Foreknowledge, freedom, and the future

Journal of the Evangelical Theological Society, Jun 2000 by Picirilli, Robert E

I. INTRODUCTION

My purpose in this paper is to respond, from within the Arminian camp, to the denial of the unlimited omniscience of God by Clark Pinnock and others associated with him. A number of Calvinists have criticized his approach; it is time for an Arminian to affirm that God knows all future events and that the openness of the future is not compromised thereby.

Some background is in order. I approach this subject as an Arminian, holding a nuanced form of Arminianism that is different from what is generally understood as the meaning of that term. This is the Arminianism of Arminius himself and of those originally influenced by him-the first generation (and only that generation) of Remonstrants.

Space does not permit elucidation of this, except to say that this is not the Arminianism of Grotius or the Remonstrant Church, nor of many ways of thinking commonly called Arminian in subsequent church history. It is certainly not the position taken by Clark Pinnock in his revisionist theism. Indeed, the "original" Arminianism I hold needs a name: "classic" Arminianism will not do, nor will "Wesleyan" Arminianism-although in many respects Wesley followed this kind of Arminianism. For lack of something better, I will call it Reformation Arminianism.

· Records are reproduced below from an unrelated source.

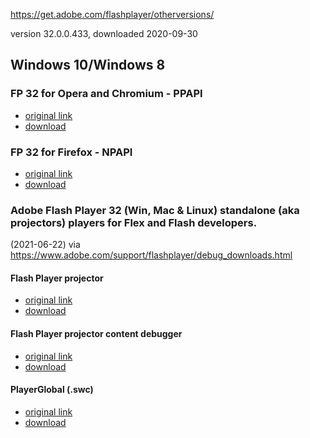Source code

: https://get.adobe.com/flashplayer/otherversions/

version 32.0.0.433, downloaded 2020-09-30

## Windows 10/Windows 8

### FP 32 for Opera and Chromium - PPAPI

 - [original link](https://get.adobe.com/flashplayer/download/?installer=FP_32_for_Opera_and_Chromium_-_PPAPI&os=Windows%2010&browser_type=KHTML&browser_dist=Chrome&dualoffer=false&mdualoffer=true&stype=7706&d=McAfee_Security_Scan_Plus&d=McAfee_Safe_Connect)
 - [download](https://github.com/7468696e6b/adobeflash-archive/blob/master/windows10_windows8/flashplayer32pp_xa_install.exe?raw=true)
 
### FP 32 for Firefox - NPAPI

- [original link](https://get.adobe.com/flashplayer/download/?installer=FP_32_for_Firefox_-_NPAPI&os=Windows%2010&browser_type=Gecko&browser_dist=Firefox&dualoffer=false&mdualoffer=true&stype=7706&d=McAfee_Security_Scan_Plus&d=McAfee_Safe_Connect)
- [download](https://github.com/7468696e6b/adobeflash-archive/blob/master/windows10_windows8/flashplayer32_xa_install.exe?raw=true)

### Adobe Flash Player 32 (Win, Mac & Linux) standalone (aka projectors) players for Flex and Flash developers.
(2021-06-22) via https://www.adobe.com/support/flashplayer/debug_downloads.html

#### Flash Player projector
- [original link](https://fpdownload.macromedia.com/pub/flashplayer/updaters/32/flashplayer_32_sa.exe)
- [download](https://github.com/7468696e6b/adobeflash-archive/blob/master/windows10_windows8/flashplayer_32_sa.exe?raw=true)
#### Flash Player projector content debugger
- [original link](https://fpdownload.macromedia.com/pub/flashplayer/updaters/32/flashplayer_32_sa_debug.exe)
- [download](https://github.com/7468696e6b/adobeflash-archive/blob/master/windows10_windows8/flashplayer_32_sa_debug.exe?raw=true)
#### PlayerGlobal (.swc)
- [original link](https://fpdownload.macromedia.com/get/flashplayer/updaters/32/playerglobal32_0.swc)
- [download](https://github.com/7468696e6b/adobeflash-archive/blob/master/playerglobal32_0.swc?raw=true)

By this I do not mean to imply that Arminius was one of the magisterial Reformers, only that this proto-Arminianism was directly rooted in the Ref ormation and is truly "Reformed" in the broadest sense of that word. This kind of Arminianism affirms, among other things: that guilt, condemnation, and depravity passed to the whole human race by means of Adam's sin; total depravity; the absolute sovereignty of God; salvation by grace through faith, not of works; that Christ's atoning death was penal satisfaction for sin; that both his penal death and active obedience are imputed to believers; and that apostasy can occur by retraction of faith only, without remedy.

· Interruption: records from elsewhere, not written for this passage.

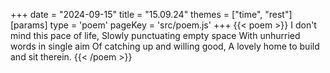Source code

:+++
date = "2024-09-15"
title = "15.09.24"
themes = ["time", "rest"]
[params]
  type = 'poem'
  pageKey = 'src/poem.js'
+++
{{< poem >}}
I don't mind this pace of life,
Slowly punctuating empty space
With unhurried words in single aim
Of catching up and willing good,
A lovely home to build and sit therein.
{{< /poem >}}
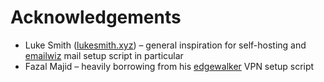 # Acknowledgements

* Luke Smith ([lukesmith.xyz](lukesmith.xyz)) – general inspiration for self-hosting 
  and [emailwiz](https://github.com/LukeSmithxyz/emailwiz) mail setup script in particular
* Fazal Majid – heavily borrowing from his [edgewalker](https://github.com/fazalmajid/edgewalker) VPN setup script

For the more narrow purposes of this paper, I begin by citing Francis Beckwith:

Philosophers and theologians in the Christian tradition as well as those in other traditions have wrestled with the problem of omniscience and free will for as long as people have believed that their Scriptures teach both that God knows everything in the past, present and future and that human beings are free moral agents with the ability to make libertarian choices. Such belief, however, poses a well-known problem. If God has perfect knowledge of future events including human actions, and if God cannot be wrong about what he knows, then all human actions will turn out only one way. But if individuals can make libertarian choices that entail the ability to do otherwise, how can the Christian at the same time affirm that the future will turn out only one way?1

Calvinists appreciate the problem, but they do not shrink from adding foreordination to the syllogism and affirming forthrightly: (1) that God, having foreordained all events, therefore knows the future perfectly; (2) that every action in the future is therefore certain; and (3) that therefore all future actions, including the free, moral decisions of human beings, must be what they certainly will be-else God could not perfectly know what they will be.

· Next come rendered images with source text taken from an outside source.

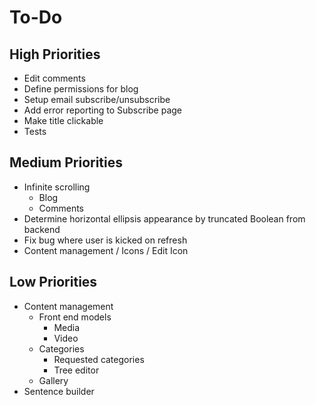 # To-Do

## High Priorities

- Edit comments
- Define permissions for blog
- Setup email subscribe/unsubscribe
- Add error reporting to Subscribe page
- Make title clickable
- Tests

## Medium Priorities

- Infinite scrolling
  - Blog
  - Comments
- Determine horizontal ellipsis appearance by truncated Boolean from backend
- Fix bug where user is kicked on refresh
- Content management / Icons / Edit Icon

## Low Priorities

- Content management
  - Front end models
    - Media
    - Video
  - Categories
    - Requested categories
    - Tree editor
  - Gallery
- Sentence builder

Arminians (of whatever sort) also recognize the difficulty. But some Arminians, as we will see, accept the formal validity of this logic and agree that if all future events are certain to be what they will be, freedom of choice is therefore practically excluded. They attack, therefore, not the logic leading to the conclusion but the premise: they deny that God knows everything in the future.

My thesis is that this is a logically unnecessary (not to mention unbiblical) move, based on a faulty understanding of what it means for the future to be certain. To put this positively, I mean to show that there is nothing about the certainty of the future that is in conflict with the ability of human beings to make free, moral decisions. To put this in question form, Does foreknowledge close the future?

II. RELATED THEOLOGICAL ASSUMPTIONS

Before dealing directly with this problem, let me briefly sketch some related theological assumptions which I hold but will not attempt to develop or prove here.

1. God is sovereign, the creator and preserver of all that exists outside himself. That he is sovereign means that no conditions can be imposed on God from outside himself. Nothing other than his own nature limits his absolute freedom to act according to his own good pleasure. That he is creator and preserver of all that exists outside himself means that all that is-including all that happens-is in accord with his will, his plan for the history of the created, subordinate, sustained universe. No force exists except that which is subordinate to God and cannot thwart his will.

2. God is omniscient. Implications include: (a) that before creation he knew all possible contingencies and from all these decided or willed the course of events that actually takes place; (b) that he knows all future events perfectly, including the free, moral choices of human beings.